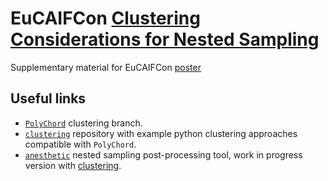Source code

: # EuCAIFCon [Clustering Considerations for Nested Sampling](https://indico.nikhef.nl/event/4875/contributions/20408/)
Supplementary material for EuCAIFCon [poster](poster.pdf)

## Useful links

- [`PolyChord`](https://github.com/AdamOrmondroyd/PolyChordLite/tree/cluster_tree) clustering branch.
- [`clustering`](https://github.com/adamormondroyd/clustering) repository with example python clustering approaches compatible with `PolyChord`.
- [`anesthetic`](https://github.com/handley-lab/anesthetic) nested sampling post-processing tool, work in progress version with [clustering](https://github.com/AdamOrmondroyd/anesthetic/tree/clustering).

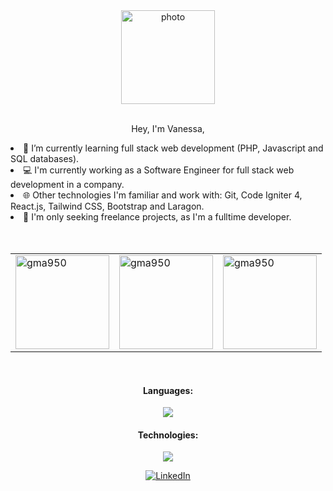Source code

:   <div align=center>
      <img src="https://github.com/vnsoff/vnsoff/blob/main/1686539384484%20(1).png" alt="photo" height="150">
  </div>
  <br>
  <div align=center>
  <p> Hey, I'm Vanessa, </p>
  </div>
  <div align=left>
  <li> 🚀 I’m currently learning full stack web development (PHP, Javascript and SQL databases).
  <li> 💻 I'm currently working as a Software Engineer for full stack web development in a company. </li>
  <li> 🌐 Other technologies I'm familiar and work with: Git, Code Igniter 4, React.js, Tailwind CSS, Bootstrap and Laragon. </li>
  <li> 💼 I'm only seeking freelance projects, as I'm a fulltime developer. </li>
  </div>
<br>
<br>
<table align="center">
  <td><img src="https://github-readme-stats.vercel.app/api/top-langs?username=vnsoff&show_icons=true&theme=dracula&locale=en&layout=compact" alt="gma950" height="150"/></td>
  <td><img src="https://github-readme-stats.vercel.app/api?username=vnsoff&show_icons=true&theme=dracula&locale=en" alt="gma950" height="150"/></td>
  <td><a href="https://git.io/streak-stats"><img src="https://streak-stats.demolab.com?user=vnsoff&show_icons=true&theme=dracula&locale=en&layout=compact" alt="gma950" height="150"/></a></td>
</table>
<br>
  <h4 align="center">Languages:</h4>
  <p align="center">
  <a href="https://skillicons.dev">
  <img src="https://skillicons.dev/icons?i=php,js,cs,html,css" />
  </a>
  </p>
  <h4 align="center">Technologies:</h4>
  <p align="center">
  <a href="https://skillicons.dev">
  <img src="https://skillicons.dev/icons?i=mysql,git,tailwind,react,vite" />
  </a>
  </p>
  <div align=center>
  <a href="https://www.linkedin.com/in/vnsoff/"><img src="https://img.shields.io/badge/Linkedin-0077b5?style=flat&logo=linkedin" alt="LinkedIn" /></a>
  </div>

EXERCISE INSTRUCTIONS: Your task is to retype the records above in full and exactly, omitting the pictures.

YOUR SOLUTION:
Source code

: # EuCAIFCon [Clustering Considerations for Nested Sampling](https://indico.nikhef.nl/event/4875/contributions/20408/)
Supplementary material for EuCAIFCon [poster](poster.pdf)

## Useful links

- [`PolyChord`](https://github.com/AdamOrmondroyd/PolyChordLite/tree/cluster_tree) clustering branch.
- [`clustering`](https://github.com/adamormondroyd/clustering) repository with example python clustering approaches compatible with `PolyChord`.
- [`anesthetic`](https://github.com/handley-lab/anesthetic) nested sampling post-processing tool, work in progress version with [clustering](https://github.com/AdamOrmondroyd/anesthetic/tree/clustering).

Source code

:   <div align=center>
      <img src="https://github.com/vnsoff/vnsoff/blob/main/1686539384484%20(1).png" alt="photo" height="150">
  </div>
  <br>
  <div align=center>
  <p> Hey, I'm Vanessa, </p>
  </div>
  <div align=left>
  <li> 🚀 I’m currently learning full stack web development (PHP, Javascript and SQL databases).
  <li> 💻 I'm currently working as a Software Engineer for full stack web development in a company. </li>
  <li> 🌐 Other technologies I'm familiar and work with: Git, Code Igniter 4, React.js, Tailwind CSS, Bootstrap and Laragon. </li>
  <li> 💼 I'm only seeking freelance projects, as I'm a fulltime developer. </li>
  </div>
<br>
<br>
<table align="center">
  <td><img src="https://github-readme-stats.vercel.app/api/top-langs?username=vnsoff&show_icons=true&theme=dracula&locale=en&layout=compact" alt="gma950" height="150"/></td>
  <td><img src="https://github-readme-stats.vercel.app/api?username=vnsoff&show_icons=true&theme=dracula&locale=en" alt="gma950" height="150"/></td>
  <td><a href="https://git.io/streak-stats"><img src="https://streak-stats.demolab.com?user=vnsoff&show_icons=true&theme=dracula&locale=en&layout=compact" alt="gma950" height="150"/></a></td>
</table>
<br>
  <h4 align="center">Languages:</h4>
  <p align="center">
  <a href="https://skillicons.dev">
  <img src="https://skillicons.dev/icons?i=php,js,cs,html,css" />
  </a>
  </p>
  <h4 align="center">Technologies:</h4>
  <p align="center">
  <a href="https://skillicons.dev">
  <img src="https://skillicons.dev/icons?i=mysql,git,tailwind,react,vite" />
  </a>
  </p>
  <div align=center>
  <a href="https://www.linkedin.com/in/vnsoff/"><img src="https://img.shields.io/badge/Linkedin-0077b5?style=flat&logo=linkedin" alt="LinkedIn" /></a>
  </div>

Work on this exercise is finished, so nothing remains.